**** Entries supplied ****
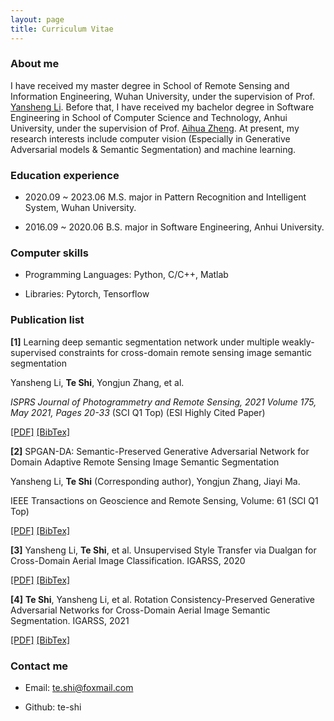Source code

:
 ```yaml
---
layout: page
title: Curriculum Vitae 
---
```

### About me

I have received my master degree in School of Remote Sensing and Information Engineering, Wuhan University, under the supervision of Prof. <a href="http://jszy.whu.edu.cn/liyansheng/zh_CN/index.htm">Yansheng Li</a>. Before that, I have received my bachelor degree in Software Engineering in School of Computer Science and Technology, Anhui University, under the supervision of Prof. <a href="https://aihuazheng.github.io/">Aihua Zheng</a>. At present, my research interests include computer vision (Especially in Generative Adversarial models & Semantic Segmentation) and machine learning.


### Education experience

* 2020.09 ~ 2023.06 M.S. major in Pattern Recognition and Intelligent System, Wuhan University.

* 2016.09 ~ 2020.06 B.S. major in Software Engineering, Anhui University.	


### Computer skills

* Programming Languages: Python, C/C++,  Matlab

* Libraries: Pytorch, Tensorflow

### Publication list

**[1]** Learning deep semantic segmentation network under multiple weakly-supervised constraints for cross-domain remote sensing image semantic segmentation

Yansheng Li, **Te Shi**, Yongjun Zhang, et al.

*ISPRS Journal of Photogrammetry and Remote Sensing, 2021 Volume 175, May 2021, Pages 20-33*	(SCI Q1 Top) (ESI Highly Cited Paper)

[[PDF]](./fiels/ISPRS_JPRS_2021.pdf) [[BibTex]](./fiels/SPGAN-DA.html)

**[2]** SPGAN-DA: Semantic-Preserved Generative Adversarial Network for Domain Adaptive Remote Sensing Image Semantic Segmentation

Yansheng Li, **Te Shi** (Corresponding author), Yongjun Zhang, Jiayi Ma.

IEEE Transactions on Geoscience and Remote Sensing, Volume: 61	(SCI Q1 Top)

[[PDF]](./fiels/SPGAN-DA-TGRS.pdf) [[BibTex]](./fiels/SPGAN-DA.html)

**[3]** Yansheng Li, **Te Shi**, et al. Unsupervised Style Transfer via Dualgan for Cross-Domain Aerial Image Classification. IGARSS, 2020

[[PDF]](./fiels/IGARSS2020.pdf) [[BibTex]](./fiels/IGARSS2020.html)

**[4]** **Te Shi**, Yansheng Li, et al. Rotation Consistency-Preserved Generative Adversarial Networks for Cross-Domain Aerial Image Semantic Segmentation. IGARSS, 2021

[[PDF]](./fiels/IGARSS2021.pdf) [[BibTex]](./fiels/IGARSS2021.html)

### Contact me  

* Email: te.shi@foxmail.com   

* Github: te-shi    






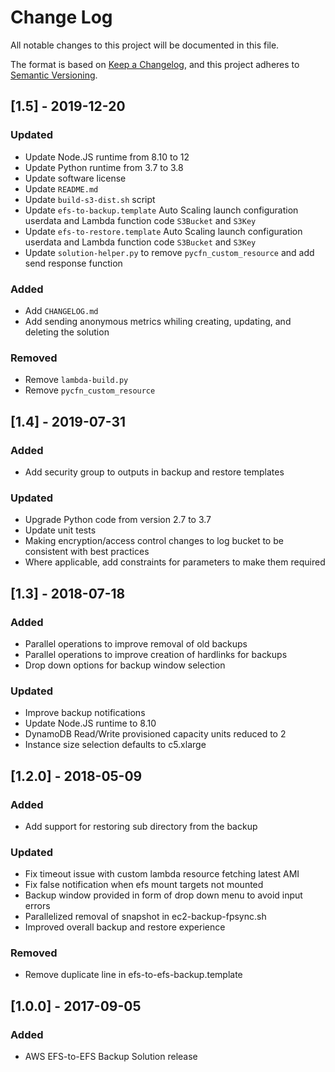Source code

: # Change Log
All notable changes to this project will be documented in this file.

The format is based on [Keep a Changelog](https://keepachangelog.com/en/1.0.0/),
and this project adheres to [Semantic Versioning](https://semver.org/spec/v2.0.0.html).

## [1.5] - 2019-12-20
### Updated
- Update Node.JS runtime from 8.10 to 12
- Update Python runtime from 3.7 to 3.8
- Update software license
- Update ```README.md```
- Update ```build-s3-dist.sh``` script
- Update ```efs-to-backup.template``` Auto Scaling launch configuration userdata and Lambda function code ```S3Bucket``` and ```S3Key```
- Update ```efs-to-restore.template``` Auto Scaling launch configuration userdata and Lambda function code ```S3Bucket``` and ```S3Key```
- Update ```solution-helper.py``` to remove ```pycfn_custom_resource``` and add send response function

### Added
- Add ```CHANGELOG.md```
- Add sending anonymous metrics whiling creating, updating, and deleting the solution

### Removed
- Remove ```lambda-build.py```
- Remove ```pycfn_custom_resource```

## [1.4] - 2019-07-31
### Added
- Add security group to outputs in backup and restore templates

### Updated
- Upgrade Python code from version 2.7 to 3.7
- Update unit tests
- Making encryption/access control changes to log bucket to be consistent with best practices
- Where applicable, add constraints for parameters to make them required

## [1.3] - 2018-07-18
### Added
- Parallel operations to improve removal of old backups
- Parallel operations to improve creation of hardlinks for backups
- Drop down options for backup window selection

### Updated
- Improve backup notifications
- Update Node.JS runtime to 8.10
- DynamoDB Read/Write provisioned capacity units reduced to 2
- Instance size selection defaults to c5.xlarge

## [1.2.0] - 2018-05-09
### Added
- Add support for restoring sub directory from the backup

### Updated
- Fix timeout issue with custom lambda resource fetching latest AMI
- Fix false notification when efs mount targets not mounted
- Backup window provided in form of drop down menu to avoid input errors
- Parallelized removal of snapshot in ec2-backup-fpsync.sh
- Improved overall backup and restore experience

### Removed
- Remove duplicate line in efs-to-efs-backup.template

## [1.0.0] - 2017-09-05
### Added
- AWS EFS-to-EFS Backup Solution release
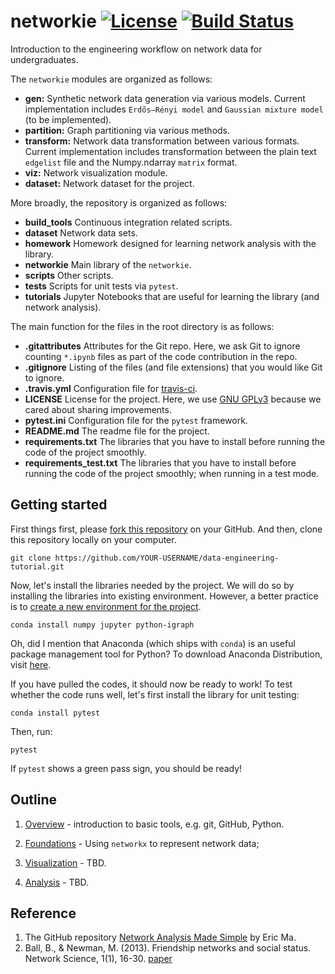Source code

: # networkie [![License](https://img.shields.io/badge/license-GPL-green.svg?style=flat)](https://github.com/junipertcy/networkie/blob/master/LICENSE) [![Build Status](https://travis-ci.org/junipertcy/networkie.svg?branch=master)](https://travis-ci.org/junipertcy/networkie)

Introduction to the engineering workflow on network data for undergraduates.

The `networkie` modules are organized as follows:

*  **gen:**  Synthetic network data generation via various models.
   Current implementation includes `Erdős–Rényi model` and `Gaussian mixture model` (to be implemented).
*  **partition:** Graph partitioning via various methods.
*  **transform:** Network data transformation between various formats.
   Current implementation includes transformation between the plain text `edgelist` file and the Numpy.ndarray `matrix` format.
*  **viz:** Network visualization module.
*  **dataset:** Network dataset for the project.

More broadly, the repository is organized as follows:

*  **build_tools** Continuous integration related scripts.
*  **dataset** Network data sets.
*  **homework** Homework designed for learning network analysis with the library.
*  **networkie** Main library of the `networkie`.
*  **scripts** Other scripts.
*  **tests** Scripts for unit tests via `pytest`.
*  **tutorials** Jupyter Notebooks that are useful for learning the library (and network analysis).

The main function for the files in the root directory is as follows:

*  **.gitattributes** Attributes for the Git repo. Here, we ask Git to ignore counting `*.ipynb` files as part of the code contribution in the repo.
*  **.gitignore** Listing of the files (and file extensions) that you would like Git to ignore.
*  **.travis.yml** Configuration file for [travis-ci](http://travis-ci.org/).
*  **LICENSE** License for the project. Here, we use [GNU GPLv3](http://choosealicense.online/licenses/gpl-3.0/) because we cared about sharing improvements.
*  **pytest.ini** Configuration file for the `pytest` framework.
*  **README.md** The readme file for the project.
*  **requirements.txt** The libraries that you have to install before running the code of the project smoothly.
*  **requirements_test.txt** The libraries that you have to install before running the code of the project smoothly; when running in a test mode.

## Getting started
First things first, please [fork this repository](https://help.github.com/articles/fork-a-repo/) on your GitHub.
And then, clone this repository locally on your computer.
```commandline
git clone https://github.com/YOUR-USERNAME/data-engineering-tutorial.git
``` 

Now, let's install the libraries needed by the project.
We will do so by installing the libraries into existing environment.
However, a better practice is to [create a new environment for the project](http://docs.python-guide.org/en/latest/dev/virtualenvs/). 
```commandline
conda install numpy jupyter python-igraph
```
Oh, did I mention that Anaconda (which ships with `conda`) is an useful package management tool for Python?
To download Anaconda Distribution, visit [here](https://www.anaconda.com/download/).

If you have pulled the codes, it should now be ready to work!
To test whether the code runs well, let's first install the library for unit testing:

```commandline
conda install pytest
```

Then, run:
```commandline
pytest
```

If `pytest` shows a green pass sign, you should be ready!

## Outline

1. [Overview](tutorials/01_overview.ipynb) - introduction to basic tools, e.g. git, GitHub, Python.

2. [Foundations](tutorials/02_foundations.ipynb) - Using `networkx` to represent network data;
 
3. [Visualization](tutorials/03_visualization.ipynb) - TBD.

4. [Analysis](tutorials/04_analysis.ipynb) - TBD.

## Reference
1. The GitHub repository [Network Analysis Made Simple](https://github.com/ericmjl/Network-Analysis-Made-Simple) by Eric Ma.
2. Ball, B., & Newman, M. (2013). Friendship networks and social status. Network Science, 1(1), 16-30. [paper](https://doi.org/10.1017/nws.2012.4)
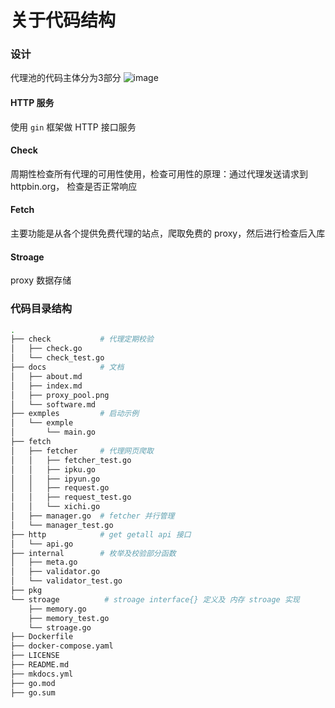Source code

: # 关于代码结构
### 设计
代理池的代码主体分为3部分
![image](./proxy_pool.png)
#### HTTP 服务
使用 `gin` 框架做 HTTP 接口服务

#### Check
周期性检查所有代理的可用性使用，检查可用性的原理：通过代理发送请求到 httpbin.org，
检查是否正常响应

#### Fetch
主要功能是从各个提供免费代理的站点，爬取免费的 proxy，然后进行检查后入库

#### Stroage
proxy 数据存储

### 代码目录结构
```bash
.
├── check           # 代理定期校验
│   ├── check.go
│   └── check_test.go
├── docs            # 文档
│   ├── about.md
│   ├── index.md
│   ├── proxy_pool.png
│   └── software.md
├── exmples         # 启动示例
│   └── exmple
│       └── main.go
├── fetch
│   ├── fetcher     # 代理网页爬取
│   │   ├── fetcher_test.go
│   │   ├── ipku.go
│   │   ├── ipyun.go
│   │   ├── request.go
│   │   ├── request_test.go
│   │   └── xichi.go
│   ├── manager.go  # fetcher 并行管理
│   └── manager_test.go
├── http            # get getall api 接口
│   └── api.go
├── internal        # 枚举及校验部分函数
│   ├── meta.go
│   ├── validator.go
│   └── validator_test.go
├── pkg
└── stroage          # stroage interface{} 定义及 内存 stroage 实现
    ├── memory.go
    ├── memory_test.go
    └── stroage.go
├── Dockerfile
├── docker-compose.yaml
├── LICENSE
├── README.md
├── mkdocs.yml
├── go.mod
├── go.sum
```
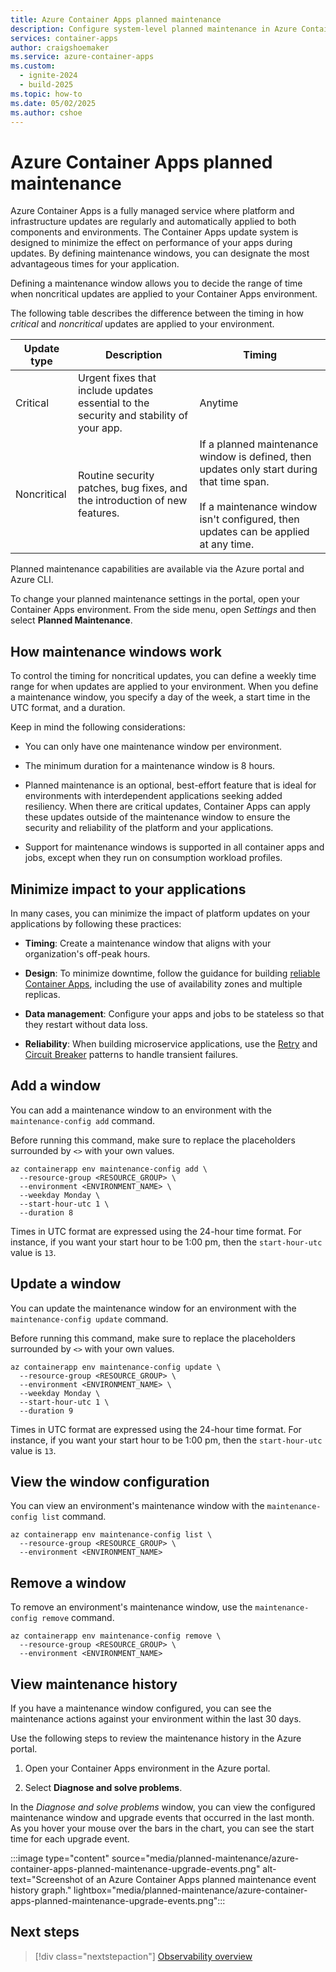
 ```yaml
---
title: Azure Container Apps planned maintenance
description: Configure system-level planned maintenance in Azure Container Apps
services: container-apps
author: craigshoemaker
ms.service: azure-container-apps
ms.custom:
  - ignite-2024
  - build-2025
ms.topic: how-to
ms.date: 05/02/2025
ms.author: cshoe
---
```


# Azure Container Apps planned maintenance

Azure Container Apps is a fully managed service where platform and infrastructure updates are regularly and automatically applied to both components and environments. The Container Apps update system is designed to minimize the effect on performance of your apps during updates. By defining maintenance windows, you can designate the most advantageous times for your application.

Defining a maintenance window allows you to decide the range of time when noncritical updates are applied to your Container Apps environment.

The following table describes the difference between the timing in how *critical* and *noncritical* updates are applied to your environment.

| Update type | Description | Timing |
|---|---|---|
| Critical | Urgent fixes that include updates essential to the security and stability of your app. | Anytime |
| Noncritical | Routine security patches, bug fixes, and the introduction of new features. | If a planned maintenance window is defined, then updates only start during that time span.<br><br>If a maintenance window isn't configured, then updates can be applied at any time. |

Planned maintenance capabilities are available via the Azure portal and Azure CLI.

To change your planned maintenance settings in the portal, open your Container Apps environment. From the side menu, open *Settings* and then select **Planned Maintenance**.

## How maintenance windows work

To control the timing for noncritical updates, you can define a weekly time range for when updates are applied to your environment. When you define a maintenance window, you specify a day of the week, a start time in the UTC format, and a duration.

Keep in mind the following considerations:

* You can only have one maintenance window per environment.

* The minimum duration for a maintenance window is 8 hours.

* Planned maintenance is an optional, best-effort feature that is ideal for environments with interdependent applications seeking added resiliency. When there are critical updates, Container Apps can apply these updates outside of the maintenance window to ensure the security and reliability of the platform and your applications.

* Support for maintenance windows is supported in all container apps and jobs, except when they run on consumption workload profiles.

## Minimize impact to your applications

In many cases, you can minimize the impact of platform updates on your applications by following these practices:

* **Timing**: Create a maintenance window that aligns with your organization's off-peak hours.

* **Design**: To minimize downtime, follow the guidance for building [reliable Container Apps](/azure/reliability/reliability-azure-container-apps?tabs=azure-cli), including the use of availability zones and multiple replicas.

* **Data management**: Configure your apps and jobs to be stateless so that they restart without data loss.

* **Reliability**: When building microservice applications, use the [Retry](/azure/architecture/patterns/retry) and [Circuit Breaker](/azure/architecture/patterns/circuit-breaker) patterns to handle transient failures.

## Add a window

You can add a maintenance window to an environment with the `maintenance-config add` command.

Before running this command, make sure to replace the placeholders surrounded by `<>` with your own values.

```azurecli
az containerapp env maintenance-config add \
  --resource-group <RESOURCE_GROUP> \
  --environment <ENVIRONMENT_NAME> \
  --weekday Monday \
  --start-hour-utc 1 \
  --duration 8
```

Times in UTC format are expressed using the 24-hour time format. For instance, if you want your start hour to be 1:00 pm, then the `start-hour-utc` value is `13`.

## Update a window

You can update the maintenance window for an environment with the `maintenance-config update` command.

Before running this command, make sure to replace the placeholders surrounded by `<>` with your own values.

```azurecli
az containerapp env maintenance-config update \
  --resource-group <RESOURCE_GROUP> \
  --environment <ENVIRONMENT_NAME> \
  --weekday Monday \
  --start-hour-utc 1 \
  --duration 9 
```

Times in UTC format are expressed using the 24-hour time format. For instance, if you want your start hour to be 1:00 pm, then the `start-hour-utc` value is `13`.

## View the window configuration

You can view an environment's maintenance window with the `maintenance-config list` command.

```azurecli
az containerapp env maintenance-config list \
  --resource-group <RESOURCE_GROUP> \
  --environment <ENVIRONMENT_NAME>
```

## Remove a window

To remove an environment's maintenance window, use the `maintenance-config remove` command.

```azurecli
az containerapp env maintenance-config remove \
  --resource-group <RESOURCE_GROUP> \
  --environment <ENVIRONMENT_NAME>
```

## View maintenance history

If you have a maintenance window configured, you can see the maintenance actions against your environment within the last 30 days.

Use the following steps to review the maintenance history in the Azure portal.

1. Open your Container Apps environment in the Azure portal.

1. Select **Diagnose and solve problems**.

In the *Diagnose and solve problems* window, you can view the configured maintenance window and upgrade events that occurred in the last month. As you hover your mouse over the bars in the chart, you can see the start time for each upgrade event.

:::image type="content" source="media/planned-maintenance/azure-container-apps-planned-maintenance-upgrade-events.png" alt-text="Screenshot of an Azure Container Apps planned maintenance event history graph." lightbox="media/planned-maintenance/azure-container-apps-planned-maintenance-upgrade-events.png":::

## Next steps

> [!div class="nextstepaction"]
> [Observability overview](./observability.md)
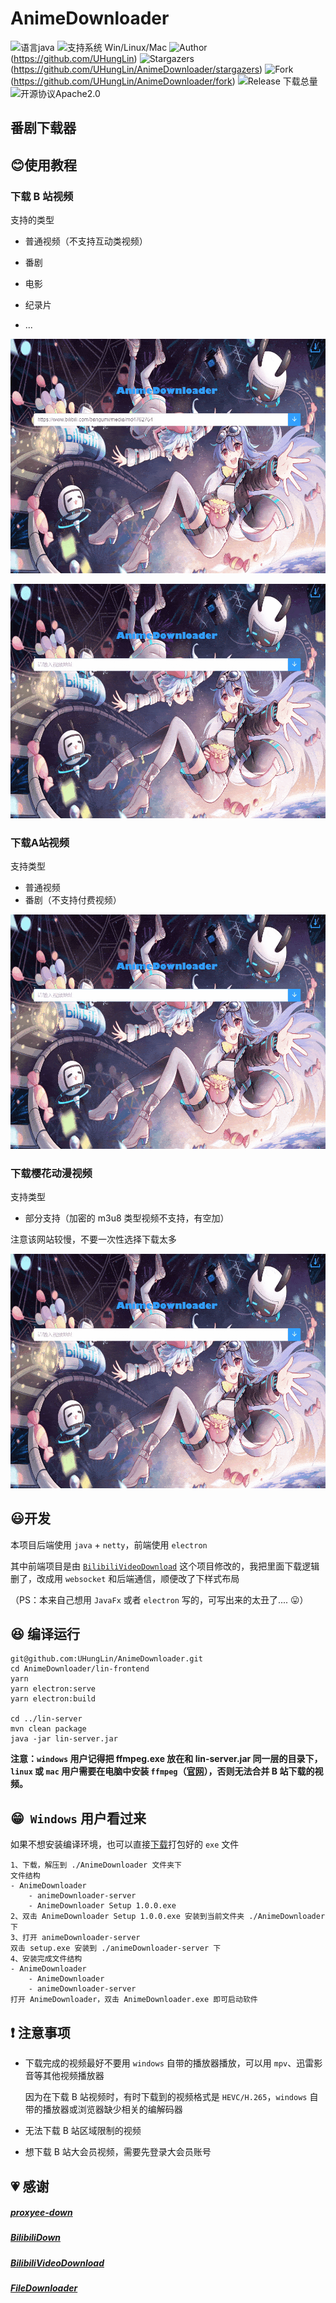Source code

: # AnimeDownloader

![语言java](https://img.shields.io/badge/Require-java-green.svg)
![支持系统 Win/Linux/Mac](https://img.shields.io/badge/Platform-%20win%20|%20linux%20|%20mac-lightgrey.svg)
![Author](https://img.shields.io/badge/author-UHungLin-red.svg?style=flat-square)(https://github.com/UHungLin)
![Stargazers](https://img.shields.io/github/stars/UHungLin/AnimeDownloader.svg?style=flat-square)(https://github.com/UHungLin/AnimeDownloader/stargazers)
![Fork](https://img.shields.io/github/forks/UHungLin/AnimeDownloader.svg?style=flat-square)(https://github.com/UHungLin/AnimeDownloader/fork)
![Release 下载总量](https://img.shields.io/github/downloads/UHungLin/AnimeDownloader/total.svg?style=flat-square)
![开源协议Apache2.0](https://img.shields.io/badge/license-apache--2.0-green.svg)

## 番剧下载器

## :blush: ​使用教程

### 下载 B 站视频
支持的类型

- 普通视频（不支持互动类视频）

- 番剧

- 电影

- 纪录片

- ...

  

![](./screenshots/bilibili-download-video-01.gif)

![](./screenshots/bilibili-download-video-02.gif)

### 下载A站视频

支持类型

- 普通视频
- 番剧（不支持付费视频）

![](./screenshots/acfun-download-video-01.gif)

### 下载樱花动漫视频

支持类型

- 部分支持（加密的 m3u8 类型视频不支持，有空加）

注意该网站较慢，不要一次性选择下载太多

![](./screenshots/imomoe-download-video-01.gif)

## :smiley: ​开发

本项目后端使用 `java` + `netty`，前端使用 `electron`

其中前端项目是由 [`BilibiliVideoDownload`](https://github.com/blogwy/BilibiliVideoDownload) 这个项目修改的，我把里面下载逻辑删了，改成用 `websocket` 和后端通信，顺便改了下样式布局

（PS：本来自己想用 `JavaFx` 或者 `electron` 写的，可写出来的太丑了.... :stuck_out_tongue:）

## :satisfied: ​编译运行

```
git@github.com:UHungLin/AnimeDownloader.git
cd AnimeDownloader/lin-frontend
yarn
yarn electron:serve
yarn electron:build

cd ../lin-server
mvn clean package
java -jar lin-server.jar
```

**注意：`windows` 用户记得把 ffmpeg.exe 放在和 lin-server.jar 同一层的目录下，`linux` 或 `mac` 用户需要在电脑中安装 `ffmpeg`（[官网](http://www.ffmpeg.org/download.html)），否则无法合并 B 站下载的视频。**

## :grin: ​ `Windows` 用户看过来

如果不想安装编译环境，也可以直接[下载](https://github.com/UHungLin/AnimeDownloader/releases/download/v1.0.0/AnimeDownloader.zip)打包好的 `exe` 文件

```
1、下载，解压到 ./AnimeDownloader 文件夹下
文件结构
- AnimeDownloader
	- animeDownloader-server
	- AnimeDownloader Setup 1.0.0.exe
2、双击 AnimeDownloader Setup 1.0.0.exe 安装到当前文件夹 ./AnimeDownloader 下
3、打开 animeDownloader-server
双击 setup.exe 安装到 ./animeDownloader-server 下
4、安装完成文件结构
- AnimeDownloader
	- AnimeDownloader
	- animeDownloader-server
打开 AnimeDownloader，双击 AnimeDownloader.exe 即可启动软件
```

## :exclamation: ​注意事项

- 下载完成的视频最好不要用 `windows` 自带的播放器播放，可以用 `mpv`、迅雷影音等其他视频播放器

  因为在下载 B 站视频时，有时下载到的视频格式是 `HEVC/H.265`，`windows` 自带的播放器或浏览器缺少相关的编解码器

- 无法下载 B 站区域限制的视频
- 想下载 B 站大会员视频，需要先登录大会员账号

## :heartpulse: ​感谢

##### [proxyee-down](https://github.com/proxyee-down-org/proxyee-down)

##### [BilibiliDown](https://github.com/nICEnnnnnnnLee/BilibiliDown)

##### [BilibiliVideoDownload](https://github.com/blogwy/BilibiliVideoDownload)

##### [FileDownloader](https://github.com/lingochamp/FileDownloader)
****
### Activity
Print the data above exactly, from its first line to the line bearing "### Publication list" inclusive, and keep pictures out of the result.

### Problem solution
Source code

:
 ```yaml
---
layout: page
title: Curriculum Vitae 
---
```

### About me

I have received my master degree in School of Remote Sensing and Information Engineering, Wuhan University, under the supervision of Prof. <a href="http://jszy.whu.edu.cn/liyansheng/zh_CN/index.htm">Yansheng Li</a>. Before that, I have received my bachelor degree in Software Engineering in School of Computer Science and Technology, Anhui University, under the supervision of Prof. <a href="https://aihuazheng.github.io/">Aihua Zheng</a>. At present, my research interests include computer vision (Especially in Generative Adversarial models & Semantic Segmentation) and machine learning.


### Education experience

* 2020.09 ~ 2023.06 M.S. major in Pattern Recognition and Intelligent System, Wuhan University.

* 2016.09 ~ 2020.06 B.S. major in Software Engineering, Anhui University.	


### Computer skills

* Programming Languages: Python, C/C++,  Matlab

* Libraries: Pytorch, Tensorflow

### Publication list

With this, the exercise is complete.